[Stored data]
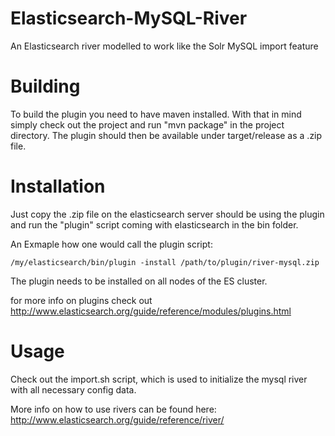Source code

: Elasticsearch-MySQL-River
=========================

An Elasticsearch river modelled to work like the Solr MySQL import feature

# Building

To build the plugin you need to have maven installed. With that in mind simply check out the project and run "mvn package" in the project directory. The plugin should then be available under target/release as a .zip file.

# Installation

Just copy the .zip file on the elasticsearch server should be using the plugin and run the "plugin" script coming with elasticsearch in the bin folder.

An Exmaple how one would call the plugin script:

	/my/elasticsearch/bin/plugin -install /path/to/plugin/river-mysql.zip

The plugin needs to be installed on all nodes of the ES cluster.

for more info on plugins check out http://www.elasticsearch.org/guide/reference/modules/plugins.html

# Usage

Check out the import.sh script, which is used to initialize the mysql river with all necessary config data.

More info on how to use rivers can be found here: http://www.elasticsearch.org/guide/reference/river/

▸ **Problem statement**
The line with "for more info" and all lines after it through the end of the data above: write these out exactly and add nothing.

▸ **Response area**
for more info on plugins check out http://www.elasticsearch.org/guide/reference/modules/plugins.html

# Usage

Check out the import.sh script, which is used to initialize the mysql river with all necessary config data.

More info on how to use rivers can be found here: http://www.elasticsearch.org/guide/reference/river/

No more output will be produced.